▶ **What is being asked**:
Transcribe, word for word, all of the entries below, and exclude any pictures from the copy.

▶ **Task material**:
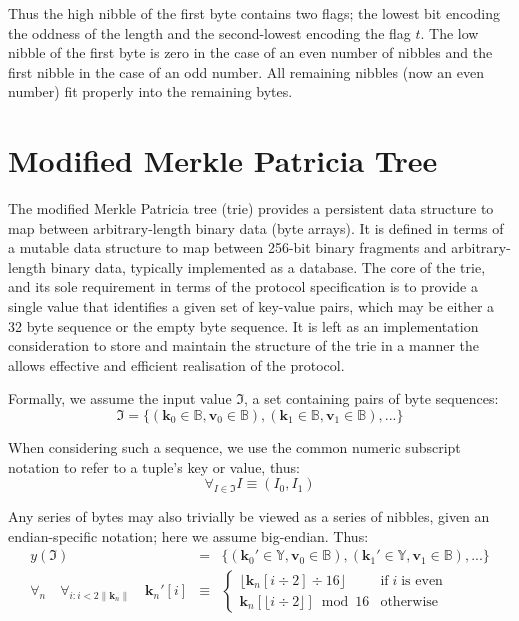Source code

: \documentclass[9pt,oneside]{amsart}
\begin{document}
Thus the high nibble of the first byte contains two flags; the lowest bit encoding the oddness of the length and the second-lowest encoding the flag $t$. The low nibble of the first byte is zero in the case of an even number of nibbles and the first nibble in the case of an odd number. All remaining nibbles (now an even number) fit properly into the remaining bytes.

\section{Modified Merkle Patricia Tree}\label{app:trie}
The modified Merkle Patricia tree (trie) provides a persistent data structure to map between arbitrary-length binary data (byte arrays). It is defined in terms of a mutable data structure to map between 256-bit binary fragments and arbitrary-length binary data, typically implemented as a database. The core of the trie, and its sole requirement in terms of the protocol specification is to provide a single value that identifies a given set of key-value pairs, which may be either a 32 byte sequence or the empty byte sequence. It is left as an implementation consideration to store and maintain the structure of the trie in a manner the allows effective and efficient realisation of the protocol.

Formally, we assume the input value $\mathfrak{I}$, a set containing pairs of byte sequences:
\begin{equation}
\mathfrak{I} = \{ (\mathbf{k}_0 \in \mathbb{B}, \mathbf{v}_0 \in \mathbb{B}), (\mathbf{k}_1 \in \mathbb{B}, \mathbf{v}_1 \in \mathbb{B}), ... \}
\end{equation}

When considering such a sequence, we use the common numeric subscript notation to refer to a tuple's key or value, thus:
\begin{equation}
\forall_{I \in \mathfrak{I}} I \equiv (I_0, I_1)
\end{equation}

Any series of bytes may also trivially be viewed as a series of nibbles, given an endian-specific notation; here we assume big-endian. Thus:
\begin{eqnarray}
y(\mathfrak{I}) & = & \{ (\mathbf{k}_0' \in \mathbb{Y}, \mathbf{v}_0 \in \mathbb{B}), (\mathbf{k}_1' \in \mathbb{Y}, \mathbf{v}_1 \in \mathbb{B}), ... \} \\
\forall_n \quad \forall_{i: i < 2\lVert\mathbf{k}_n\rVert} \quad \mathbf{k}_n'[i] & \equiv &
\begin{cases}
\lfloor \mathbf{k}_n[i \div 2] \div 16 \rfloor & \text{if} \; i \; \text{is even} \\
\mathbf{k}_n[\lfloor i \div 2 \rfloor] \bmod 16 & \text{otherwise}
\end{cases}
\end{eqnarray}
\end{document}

▶ **Result for this task**:
Source code

: \documentclass[9pt,oneside]{amsart}
\begin{document}
Thus the high nibble of the first byte contains two flags; the lowest bit encoding the oddness of the length and the second-lowest encoding the flag $t$. The low nibble of the first byte is zero in the case of an even number of nibbles and the first nibble in the case of an odd number. All remaining nibbles (now an even number) fit properly into the remaining bytes.

\section{Modified Merkle Patricia Tree}\label{app:trie}
The modified Merkle Patricia tree (trie) provides a persistent data structure to map between arbitrary-length binary data (byte arrays). It is defined in terms of a mutable data structure to map between 256-bit binary fragments and arbitrary-length binary data, typically implemented as a database. The core of the trie, and its sole requirement in terms of the protocol specification is to provide a single value that identifies a given set of key-value pairs, which may be either a 32 byte sequence or the empty byte sequence. It is left as an implementation consideration to store and maintain the structure of the trie in a manner the allows effective and efficient realisation of the protocol.

Formally, we assume the input value $\mathfrak{I}$, a set containing pairs of byte sequences:
\begin{equation}
\mathfrak{I} = \{ (\mathbf{k}_0 \in \mathbb{B}, \mathbf{v}_0 \in \mathbb{B}), (\mathbf{k}_1 \in \mathbb{B}, \mathbf{v}_1 \in \mathbb{B}), ... \}
\end{equation}

When considering such a sequence, we use the common numeric subscript notation to refer to a tuple's key or value, thus:
\begin{equation}
\forall_{I \in \mathfrak{I}} I \equiv (I_0, I_1)
\end{equation}

Any series of bytes may also trivially be viewed as a series of nibbles, given an endian-specific notation; here we assume big-endian. Thus:
\begin{eqnarray}
y(\mathfrak{I}) & = & \{ (\mathbf{k}_0' \in \mathbb{Y}, \mathbf{v}_0 \in \mathbb{B}), (\mathbf{k}_1' \in \mathbb{Y}, \mathbf{v}_1 \in \mathbb{B}), ... \} \\
\forall_n \quad \forall_{i: i < 2\lVert\mathbf{k}_n\rVert} \quad \mathbf{k}_n'[i] & \equiv &
\begin{cases}
\lfloor \mathbf{k}_n[i \div 2] \div 16 \rfloor & \text{if} \; i \; \text{is even} \\
\mathbf{k}_n[\lfloor i \div 2 \rfloor] \bmod 16 & \text{otherwise}
\end{cases}
\end{eqnarray}
\end{document}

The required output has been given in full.